The required result is one figure, the count of lines below with the string "medium" in them.

*** Opening Data shown ***

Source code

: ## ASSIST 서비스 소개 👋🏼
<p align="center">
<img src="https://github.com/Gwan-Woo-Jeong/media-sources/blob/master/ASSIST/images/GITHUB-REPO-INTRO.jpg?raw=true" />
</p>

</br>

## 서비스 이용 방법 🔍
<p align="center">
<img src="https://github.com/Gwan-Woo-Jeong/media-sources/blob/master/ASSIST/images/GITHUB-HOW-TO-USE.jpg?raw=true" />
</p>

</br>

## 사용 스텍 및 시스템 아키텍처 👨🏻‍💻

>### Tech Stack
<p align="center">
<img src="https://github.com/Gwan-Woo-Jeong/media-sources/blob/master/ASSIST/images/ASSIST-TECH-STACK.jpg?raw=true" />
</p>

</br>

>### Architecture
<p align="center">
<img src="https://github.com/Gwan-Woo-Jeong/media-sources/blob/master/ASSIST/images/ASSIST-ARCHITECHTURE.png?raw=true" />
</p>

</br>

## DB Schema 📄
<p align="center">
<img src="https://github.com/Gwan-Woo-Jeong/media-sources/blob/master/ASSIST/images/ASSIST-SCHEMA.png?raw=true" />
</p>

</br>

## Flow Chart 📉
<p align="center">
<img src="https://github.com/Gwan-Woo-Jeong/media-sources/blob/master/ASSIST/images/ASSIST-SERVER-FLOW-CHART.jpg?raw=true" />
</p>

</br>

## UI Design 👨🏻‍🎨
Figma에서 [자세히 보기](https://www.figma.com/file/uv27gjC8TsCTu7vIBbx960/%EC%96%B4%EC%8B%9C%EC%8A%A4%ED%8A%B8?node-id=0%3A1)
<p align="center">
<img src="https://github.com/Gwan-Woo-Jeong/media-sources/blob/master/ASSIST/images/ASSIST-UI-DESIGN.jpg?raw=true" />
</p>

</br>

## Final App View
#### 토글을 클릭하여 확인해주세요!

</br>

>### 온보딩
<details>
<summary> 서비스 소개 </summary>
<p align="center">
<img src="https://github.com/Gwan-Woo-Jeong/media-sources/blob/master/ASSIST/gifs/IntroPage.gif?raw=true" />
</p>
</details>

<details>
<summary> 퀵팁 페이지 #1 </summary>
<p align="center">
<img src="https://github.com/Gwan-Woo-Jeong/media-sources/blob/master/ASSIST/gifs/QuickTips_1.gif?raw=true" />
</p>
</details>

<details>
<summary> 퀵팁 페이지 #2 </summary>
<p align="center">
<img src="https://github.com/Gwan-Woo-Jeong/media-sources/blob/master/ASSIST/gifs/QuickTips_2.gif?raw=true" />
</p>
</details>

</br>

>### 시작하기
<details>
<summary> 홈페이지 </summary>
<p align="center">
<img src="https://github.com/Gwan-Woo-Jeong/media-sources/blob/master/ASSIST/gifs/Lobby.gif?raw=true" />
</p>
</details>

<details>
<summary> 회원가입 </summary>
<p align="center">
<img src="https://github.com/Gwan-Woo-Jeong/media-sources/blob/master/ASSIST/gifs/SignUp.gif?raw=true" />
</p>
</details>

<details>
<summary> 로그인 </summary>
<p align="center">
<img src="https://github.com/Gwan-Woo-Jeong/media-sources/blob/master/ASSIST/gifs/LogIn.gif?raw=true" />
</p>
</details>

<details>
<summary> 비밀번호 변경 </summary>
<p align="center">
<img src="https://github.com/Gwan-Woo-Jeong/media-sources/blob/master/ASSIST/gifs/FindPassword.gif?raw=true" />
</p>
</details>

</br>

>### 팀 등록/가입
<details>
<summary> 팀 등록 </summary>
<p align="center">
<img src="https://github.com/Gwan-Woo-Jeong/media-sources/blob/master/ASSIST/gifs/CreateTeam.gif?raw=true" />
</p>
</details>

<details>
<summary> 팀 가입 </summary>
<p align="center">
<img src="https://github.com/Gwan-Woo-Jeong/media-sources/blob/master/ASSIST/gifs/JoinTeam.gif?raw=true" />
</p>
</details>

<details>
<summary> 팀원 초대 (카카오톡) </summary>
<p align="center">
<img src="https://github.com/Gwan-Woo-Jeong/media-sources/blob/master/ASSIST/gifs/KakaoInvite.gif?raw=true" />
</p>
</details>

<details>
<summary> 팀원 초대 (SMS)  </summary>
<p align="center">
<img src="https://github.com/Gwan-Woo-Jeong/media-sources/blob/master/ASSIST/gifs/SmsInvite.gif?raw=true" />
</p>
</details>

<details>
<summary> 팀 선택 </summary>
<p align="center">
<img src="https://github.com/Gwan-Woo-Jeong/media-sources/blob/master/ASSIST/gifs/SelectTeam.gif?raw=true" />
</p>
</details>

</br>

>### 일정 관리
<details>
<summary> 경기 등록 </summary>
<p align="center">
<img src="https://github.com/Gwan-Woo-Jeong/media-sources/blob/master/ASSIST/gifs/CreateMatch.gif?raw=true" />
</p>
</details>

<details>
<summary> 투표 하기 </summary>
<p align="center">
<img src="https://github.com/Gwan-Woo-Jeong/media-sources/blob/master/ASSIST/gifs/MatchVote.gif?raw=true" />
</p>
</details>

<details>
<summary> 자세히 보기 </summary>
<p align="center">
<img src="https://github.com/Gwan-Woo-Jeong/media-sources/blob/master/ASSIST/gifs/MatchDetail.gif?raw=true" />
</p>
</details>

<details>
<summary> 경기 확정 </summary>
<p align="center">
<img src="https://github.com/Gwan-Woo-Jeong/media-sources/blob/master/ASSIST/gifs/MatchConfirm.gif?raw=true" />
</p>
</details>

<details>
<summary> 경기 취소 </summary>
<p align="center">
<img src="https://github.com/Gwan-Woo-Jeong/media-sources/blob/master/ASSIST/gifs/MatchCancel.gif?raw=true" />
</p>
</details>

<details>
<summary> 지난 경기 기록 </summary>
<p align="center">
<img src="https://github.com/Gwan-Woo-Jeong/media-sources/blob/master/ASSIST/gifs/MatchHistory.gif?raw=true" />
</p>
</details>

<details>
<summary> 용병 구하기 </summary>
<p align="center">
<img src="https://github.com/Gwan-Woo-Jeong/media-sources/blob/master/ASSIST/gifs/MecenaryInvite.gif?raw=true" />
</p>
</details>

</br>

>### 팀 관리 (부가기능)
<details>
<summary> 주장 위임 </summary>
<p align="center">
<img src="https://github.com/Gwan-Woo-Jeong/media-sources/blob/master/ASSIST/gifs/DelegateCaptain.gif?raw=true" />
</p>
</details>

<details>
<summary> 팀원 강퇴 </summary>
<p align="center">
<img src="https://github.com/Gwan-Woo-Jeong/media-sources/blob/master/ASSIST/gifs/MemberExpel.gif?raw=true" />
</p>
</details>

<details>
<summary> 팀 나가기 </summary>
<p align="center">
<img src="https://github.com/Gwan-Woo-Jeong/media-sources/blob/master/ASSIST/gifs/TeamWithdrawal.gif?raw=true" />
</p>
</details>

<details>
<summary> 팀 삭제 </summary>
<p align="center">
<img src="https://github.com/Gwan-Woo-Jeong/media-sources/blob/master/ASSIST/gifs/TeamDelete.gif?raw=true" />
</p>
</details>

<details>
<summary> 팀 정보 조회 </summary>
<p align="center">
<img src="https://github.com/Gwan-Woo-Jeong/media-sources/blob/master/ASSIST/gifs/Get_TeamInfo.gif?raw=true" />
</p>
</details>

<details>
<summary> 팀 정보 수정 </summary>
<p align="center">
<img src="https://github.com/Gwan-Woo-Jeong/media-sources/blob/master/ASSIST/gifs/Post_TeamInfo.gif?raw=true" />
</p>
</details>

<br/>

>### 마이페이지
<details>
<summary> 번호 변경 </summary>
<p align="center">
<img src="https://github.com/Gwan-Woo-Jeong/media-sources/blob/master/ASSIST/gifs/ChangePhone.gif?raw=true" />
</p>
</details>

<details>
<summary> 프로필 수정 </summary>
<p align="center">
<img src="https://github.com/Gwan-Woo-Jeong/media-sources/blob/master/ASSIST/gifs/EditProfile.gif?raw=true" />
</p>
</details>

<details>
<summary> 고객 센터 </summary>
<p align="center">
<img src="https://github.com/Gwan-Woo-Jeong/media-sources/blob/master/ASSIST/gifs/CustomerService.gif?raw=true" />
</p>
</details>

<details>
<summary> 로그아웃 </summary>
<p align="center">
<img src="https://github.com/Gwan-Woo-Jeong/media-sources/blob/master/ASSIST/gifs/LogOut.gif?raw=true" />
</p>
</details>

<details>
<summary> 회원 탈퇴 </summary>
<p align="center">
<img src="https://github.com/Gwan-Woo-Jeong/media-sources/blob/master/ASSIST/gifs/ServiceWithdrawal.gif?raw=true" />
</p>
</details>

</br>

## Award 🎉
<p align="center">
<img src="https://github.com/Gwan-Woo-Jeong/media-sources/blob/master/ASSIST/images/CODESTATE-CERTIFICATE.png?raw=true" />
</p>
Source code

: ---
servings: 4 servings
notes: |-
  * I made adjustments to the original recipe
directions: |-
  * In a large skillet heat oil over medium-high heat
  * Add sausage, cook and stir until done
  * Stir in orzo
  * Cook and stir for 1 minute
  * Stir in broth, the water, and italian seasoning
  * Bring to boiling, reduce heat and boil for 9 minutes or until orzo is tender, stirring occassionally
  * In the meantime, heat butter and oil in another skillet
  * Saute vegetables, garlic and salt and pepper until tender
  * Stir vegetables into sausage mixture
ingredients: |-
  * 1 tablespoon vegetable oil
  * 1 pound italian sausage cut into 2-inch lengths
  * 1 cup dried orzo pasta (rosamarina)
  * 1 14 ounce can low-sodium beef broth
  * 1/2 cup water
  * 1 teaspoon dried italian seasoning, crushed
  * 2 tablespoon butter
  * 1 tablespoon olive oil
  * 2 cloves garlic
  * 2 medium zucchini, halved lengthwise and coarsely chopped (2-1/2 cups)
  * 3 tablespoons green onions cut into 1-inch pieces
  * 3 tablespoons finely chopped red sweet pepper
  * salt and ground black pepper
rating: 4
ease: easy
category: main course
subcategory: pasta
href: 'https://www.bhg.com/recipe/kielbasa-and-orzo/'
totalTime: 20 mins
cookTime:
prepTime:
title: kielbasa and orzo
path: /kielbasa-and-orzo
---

*** Closing Data shown ***

Result of the task: 2